→ Available data
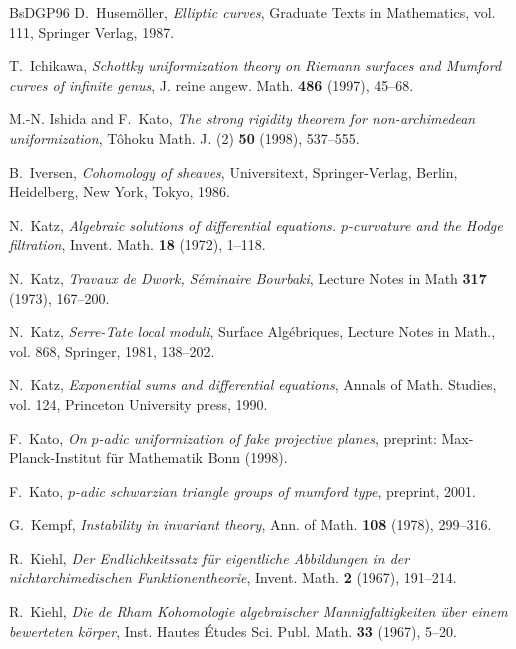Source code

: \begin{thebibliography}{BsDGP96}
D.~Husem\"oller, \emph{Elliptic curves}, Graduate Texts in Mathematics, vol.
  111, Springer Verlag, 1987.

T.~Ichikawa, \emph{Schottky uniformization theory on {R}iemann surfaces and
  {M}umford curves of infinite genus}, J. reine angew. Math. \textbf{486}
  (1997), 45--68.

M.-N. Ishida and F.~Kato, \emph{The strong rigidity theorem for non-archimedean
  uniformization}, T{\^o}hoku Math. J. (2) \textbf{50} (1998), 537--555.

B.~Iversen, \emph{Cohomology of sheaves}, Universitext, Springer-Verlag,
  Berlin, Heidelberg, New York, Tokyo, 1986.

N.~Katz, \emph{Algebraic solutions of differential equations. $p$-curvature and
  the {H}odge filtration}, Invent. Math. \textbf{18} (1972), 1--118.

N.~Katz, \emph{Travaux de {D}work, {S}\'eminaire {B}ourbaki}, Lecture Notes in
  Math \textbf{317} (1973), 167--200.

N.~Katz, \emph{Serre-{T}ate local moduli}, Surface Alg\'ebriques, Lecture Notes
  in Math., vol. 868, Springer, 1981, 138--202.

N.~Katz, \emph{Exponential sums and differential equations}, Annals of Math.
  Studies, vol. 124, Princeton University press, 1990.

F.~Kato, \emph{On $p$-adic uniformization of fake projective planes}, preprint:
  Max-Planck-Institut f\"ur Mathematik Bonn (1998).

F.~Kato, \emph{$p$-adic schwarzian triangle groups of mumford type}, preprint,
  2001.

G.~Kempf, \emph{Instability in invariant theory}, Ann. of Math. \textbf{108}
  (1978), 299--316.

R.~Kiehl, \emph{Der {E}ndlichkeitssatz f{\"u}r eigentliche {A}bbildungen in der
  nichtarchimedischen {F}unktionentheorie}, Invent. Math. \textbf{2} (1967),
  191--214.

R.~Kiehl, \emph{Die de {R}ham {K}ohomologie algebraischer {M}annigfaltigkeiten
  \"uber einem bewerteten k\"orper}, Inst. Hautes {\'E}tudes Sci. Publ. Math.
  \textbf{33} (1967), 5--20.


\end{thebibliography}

→ Brief
Show each line in the entries that holds the string "Lecture".

→ Written response
N.~Katz, \emph{Travaux de {D}work, {S}\'eminaire {B}ourbaki}, Lecture Notes in
N.~Katz, \emph{Serre-{T}ate local moduli}, Surface Alg\'ebriques, Lecture Notes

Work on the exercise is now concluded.